Various Fiction

Home > Science > Various Fiction > Page 274
Various Fiction Page 274

by Robert Sheckley


  Our state of love has altered, of course; how could it not? Now we are in riothis—asexual caring—and poor Lanea is ashamed to face her friends.

  I am unable to feel much sympathy for her, though I would like to. When one is in one of the higher states of desire, it becomes almost impossible to achieve empathy with someone in a lower state. I do not wish to be callous; but I do have my doroman, which presently occupies my feelings.

  I suppose doroman would be called a homosexual practice on Earth and would be scorned by the great preponderance of heterosexuals. But here no judgmental distinction is made. The race has a heterosexual bias (as biologically it must), but that has never become a behavioral mandate.

  I wish I could describe the quality of doroman, for it is unlike anything else. But it is also like everything else, since it does not carry the weight of centuries of societal disapproval.

  Sometimes I still wonder how I, an Earthman, could adapt so easily to these various practices. I suppose it is because it is all so normal here, and one tends to accept the standards of the society one lives with.

  Whatever the reason, it is all good fun. I shall regret the ritual proscription of all sexuality except the religious variety which characterizes the Feast of Passage.

  This is easy country to cross—gently rolling hills, short grass, scattered trees. Even the sun is good to us, shining with moderation and never allowing the nights to get too cold. Doerniche tells me that the character of the land will soon change for the worse, and the life-giving sun of this region will give way to a fiercer deity.

  But we grow stronger as we continue our march. My feet are calloused now, and my shoulders have grown accustomed to the pack.

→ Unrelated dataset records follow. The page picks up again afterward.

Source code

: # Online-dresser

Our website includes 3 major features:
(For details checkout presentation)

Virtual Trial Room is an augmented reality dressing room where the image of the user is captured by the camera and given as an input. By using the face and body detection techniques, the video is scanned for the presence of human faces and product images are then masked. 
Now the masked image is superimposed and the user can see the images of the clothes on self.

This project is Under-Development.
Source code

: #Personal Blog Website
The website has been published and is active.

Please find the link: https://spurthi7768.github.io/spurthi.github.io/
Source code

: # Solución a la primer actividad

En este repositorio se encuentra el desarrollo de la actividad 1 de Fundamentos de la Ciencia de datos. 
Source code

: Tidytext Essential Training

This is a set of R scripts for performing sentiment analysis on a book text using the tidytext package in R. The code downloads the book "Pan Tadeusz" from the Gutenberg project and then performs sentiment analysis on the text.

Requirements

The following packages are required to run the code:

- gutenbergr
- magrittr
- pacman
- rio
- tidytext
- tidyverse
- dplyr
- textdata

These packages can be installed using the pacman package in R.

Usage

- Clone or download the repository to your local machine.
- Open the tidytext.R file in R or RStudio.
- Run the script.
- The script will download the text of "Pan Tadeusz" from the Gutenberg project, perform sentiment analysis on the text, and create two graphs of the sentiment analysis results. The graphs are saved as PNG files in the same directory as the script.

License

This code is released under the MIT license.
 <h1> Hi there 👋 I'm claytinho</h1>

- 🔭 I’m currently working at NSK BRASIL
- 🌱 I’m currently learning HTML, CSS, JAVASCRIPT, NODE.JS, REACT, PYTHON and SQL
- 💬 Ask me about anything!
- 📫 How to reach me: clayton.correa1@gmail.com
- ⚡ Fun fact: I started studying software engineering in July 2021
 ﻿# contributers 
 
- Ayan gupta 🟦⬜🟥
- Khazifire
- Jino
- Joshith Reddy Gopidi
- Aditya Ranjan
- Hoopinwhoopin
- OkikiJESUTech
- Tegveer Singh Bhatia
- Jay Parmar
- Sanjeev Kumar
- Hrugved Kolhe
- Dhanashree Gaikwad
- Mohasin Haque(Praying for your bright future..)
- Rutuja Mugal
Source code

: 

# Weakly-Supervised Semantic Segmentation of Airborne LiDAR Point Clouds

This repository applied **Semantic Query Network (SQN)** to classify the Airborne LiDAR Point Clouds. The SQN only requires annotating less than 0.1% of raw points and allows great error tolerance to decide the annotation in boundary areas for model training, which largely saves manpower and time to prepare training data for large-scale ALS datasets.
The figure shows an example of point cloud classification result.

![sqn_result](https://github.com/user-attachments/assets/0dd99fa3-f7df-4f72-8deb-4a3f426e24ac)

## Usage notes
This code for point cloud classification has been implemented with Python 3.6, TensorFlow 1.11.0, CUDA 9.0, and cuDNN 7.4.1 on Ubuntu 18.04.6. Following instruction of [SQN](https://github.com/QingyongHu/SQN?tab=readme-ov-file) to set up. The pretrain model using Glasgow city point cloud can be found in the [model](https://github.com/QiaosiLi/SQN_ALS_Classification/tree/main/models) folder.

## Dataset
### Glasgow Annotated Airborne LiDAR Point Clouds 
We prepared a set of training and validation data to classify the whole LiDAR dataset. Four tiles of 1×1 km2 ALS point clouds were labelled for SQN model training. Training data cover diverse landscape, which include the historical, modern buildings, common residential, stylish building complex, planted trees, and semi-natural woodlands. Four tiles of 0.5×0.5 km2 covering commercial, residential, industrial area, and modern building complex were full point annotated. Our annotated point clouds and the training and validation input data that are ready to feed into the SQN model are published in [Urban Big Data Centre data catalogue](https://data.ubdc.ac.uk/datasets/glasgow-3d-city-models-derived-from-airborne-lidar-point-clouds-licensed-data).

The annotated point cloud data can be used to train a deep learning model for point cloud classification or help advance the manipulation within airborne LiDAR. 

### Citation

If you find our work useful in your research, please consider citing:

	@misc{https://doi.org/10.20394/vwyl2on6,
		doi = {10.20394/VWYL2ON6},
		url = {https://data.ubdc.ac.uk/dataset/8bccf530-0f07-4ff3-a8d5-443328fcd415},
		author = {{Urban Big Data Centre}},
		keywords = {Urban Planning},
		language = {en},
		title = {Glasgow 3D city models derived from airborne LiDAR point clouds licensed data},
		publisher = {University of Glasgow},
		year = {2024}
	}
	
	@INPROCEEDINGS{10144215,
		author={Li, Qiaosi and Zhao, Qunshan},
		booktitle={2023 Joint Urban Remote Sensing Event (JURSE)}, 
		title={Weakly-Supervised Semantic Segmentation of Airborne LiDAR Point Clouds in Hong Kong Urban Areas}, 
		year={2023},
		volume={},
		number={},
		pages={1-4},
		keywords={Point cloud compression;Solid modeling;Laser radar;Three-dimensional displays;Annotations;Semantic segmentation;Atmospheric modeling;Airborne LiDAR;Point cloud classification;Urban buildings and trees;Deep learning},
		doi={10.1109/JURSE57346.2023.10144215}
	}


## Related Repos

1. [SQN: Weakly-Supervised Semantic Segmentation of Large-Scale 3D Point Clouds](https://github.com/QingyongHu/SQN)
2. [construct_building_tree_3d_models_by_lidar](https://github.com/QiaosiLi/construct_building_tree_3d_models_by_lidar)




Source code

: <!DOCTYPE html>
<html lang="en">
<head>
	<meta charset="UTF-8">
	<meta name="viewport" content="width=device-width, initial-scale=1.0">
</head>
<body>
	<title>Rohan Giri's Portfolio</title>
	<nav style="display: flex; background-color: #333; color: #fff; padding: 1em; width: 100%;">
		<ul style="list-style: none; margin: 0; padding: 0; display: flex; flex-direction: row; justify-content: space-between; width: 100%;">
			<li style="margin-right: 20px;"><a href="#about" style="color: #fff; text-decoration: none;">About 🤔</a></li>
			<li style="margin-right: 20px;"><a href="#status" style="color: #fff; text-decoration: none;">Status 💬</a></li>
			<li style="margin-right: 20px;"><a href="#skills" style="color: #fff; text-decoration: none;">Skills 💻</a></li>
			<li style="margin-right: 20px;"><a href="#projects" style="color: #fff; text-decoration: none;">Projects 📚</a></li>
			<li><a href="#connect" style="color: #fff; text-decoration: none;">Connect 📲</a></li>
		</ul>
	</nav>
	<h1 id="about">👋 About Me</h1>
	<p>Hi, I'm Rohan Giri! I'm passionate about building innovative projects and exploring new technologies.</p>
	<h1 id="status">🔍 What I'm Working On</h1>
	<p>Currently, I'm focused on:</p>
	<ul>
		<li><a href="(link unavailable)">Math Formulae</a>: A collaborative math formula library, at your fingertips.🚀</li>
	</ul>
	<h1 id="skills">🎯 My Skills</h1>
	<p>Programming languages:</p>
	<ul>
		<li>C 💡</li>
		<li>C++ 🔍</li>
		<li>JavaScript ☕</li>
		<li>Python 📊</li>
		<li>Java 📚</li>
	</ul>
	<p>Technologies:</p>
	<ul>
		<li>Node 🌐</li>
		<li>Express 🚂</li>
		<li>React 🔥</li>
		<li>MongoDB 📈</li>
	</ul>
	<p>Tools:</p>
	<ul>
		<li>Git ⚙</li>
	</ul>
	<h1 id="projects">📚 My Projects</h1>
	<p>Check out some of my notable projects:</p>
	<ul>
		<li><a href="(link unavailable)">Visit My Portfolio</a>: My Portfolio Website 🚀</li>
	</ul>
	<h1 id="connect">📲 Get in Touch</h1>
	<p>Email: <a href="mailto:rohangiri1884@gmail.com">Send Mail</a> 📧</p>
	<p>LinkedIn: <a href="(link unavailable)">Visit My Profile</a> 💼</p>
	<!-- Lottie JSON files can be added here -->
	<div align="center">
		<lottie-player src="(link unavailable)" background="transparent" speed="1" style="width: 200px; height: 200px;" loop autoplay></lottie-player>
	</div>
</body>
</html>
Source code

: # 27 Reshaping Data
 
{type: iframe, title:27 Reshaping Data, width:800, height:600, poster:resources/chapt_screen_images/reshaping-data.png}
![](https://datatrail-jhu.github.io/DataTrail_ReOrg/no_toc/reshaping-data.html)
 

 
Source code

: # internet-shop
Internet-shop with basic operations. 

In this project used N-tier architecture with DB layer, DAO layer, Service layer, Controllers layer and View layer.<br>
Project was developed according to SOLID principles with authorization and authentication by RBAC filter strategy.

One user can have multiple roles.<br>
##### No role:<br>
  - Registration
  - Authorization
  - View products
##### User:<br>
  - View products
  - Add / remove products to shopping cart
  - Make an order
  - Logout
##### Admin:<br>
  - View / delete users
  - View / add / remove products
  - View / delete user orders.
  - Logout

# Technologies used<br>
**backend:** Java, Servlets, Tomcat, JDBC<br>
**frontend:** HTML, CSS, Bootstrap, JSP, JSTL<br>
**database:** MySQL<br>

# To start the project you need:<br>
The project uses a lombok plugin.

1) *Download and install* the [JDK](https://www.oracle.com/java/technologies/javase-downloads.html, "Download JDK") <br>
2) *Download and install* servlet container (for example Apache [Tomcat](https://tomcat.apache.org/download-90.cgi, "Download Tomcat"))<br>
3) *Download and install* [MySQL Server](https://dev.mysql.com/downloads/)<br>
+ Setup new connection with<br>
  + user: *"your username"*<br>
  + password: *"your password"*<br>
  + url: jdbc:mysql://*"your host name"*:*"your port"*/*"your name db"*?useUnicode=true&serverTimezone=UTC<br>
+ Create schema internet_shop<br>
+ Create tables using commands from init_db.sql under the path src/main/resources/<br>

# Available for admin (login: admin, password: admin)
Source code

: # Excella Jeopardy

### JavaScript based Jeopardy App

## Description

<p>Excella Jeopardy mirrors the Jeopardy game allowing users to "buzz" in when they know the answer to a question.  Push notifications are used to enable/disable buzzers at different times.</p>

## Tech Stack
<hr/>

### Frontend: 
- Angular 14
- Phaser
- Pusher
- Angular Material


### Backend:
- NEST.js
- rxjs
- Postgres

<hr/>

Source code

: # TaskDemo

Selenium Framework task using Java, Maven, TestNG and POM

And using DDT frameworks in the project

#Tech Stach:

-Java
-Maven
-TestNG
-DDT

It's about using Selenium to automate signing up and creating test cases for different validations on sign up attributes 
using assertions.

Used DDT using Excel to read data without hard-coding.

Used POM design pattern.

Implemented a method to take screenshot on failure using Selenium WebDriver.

  I continue to write this record, not out of desire but out of compulsion. It feels so futile: I can’t remember any of the important things that should be noted. The Feast of Passage, for example, which I thought so memorable at the time. Now it is gone from my memory except for disconnected flashes that are more disturbing than enlightening.

  I have asked the others for assistance in reconstructing that event. But they laugh at me rudely and tell me that only practical things are worth remembering.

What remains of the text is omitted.